* _Assignment_
Begin with the line containing "#### 2: 7 Segment Displays" and copy each line exactly through the last line of the entries, inclusive.

Data records
• • • • •
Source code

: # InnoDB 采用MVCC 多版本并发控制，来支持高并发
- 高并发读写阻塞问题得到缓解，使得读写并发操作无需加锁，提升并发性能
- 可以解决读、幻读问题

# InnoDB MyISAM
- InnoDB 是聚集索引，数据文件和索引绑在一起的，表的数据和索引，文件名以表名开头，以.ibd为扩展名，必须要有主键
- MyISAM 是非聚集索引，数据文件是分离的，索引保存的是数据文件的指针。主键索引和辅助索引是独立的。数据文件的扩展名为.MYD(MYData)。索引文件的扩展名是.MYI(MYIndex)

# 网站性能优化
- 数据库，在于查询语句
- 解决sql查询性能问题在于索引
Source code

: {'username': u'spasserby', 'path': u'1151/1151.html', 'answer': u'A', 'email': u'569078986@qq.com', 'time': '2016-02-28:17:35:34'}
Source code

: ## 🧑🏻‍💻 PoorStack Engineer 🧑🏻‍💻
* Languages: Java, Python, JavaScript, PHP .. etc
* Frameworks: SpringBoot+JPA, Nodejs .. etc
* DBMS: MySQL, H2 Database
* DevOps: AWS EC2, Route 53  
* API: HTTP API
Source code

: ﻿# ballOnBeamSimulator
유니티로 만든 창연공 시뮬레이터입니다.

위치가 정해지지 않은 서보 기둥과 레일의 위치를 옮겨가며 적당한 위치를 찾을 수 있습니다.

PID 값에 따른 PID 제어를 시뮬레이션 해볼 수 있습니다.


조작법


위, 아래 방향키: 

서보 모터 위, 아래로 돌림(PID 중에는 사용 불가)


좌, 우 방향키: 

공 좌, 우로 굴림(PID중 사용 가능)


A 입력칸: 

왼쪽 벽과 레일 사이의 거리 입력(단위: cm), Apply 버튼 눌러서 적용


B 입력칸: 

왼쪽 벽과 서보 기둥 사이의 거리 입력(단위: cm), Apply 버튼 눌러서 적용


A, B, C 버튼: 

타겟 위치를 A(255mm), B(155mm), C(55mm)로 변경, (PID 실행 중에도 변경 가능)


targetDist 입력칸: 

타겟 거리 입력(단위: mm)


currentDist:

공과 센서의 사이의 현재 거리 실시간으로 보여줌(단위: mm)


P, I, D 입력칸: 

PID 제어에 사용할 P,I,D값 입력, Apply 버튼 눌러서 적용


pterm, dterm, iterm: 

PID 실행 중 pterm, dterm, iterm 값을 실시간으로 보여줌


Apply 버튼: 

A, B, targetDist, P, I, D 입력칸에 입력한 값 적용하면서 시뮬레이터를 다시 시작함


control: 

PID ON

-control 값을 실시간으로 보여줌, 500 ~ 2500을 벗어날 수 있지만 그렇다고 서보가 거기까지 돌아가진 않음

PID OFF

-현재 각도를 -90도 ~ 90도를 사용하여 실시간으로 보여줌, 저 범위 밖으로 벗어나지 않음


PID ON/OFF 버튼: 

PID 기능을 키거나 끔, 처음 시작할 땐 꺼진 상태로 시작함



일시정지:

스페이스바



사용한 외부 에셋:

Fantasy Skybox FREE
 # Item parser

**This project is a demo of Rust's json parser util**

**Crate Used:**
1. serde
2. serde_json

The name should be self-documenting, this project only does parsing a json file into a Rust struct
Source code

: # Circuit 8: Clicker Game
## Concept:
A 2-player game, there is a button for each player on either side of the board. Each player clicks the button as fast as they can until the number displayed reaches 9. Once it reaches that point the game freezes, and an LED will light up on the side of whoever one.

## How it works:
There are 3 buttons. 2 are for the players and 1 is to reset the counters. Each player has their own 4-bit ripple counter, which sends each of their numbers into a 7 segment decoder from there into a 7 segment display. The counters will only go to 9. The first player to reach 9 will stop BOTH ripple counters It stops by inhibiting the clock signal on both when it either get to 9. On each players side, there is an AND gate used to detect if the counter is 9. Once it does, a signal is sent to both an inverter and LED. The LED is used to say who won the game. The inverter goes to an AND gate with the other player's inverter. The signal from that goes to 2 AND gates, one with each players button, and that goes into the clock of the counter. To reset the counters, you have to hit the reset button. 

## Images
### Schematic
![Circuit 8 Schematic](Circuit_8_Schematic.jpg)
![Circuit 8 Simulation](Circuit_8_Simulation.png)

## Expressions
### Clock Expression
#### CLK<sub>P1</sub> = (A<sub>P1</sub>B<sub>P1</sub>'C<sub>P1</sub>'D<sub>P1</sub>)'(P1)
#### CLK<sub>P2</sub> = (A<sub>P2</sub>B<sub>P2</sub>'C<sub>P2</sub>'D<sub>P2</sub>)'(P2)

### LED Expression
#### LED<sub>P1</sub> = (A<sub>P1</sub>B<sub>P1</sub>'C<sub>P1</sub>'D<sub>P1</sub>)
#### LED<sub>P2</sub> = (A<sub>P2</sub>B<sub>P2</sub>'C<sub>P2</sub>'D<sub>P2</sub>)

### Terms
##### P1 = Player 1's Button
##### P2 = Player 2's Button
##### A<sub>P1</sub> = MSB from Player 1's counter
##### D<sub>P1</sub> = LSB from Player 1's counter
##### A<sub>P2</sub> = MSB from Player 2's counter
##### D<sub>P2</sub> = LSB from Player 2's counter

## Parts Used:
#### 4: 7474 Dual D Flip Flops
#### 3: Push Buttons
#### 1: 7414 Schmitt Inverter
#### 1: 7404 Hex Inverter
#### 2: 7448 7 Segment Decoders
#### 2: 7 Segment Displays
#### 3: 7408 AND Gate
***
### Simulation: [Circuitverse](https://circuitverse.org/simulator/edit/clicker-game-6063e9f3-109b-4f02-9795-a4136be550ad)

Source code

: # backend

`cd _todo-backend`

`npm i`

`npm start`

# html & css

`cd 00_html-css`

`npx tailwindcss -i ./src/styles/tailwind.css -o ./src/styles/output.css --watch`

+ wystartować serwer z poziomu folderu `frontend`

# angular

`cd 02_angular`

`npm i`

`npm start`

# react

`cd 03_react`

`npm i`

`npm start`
• • • • •
* _The completed task_
#### 2: 7 Segment Displays
#### 3: 7408 AND Gate
***
### Simulation: [Circuitverse](https://circuitverse.org/simulator/edit/clicker-game-6063e9f3-109b-4f02-9795-a4136be550ad)

Source code

: # backend

`cd _todo-backend`

`npm i`

`npm start`

# html & css

`cd 00_html-css`

`npx tailwindcss -i ./src/styles/tailwind.css -o ./src/styles/output.css --watch`

+ wystartować serwer z poziomu folderu `frontend`

# angular

`cd 02_angular`

`npm i`

`npm start`

# react

`cd 03_react`

`npm i`

`npm start`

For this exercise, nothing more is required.